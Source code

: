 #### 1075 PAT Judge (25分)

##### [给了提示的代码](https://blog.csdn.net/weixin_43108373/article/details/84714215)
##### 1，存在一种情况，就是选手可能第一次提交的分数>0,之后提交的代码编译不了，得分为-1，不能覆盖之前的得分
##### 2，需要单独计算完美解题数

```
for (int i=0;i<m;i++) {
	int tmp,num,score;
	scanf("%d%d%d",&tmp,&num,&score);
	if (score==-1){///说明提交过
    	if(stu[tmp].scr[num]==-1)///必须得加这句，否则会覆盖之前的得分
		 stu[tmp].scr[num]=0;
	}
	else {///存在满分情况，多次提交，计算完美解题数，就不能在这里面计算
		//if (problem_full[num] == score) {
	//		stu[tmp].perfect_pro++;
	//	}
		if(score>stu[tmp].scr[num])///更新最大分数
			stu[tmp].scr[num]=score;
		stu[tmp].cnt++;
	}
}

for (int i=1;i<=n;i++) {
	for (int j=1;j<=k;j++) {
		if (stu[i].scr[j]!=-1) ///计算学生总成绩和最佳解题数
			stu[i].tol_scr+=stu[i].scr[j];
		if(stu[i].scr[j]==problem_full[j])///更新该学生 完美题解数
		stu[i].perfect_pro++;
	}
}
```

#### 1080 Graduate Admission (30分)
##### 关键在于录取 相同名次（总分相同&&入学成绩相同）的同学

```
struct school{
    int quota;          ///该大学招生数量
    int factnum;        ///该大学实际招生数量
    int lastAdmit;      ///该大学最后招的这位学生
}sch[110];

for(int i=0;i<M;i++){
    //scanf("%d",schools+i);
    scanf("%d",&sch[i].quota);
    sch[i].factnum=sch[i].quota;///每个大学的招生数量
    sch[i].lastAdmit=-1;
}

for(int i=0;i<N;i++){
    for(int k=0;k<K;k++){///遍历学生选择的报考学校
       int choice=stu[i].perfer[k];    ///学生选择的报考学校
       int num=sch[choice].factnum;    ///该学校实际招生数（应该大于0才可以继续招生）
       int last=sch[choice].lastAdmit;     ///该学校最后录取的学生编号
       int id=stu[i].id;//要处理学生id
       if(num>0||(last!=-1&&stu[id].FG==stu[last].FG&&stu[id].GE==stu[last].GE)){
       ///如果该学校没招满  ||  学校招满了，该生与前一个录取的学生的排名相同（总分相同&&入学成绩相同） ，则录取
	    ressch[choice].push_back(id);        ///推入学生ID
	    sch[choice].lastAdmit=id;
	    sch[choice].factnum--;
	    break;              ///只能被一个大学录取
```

### WHAT YOU SHOULD DO
After going through the entries, say how many lines contain the string "score". Nothing else belongs in the reply.

### OUTPUT FOR THIS EXERCISE
6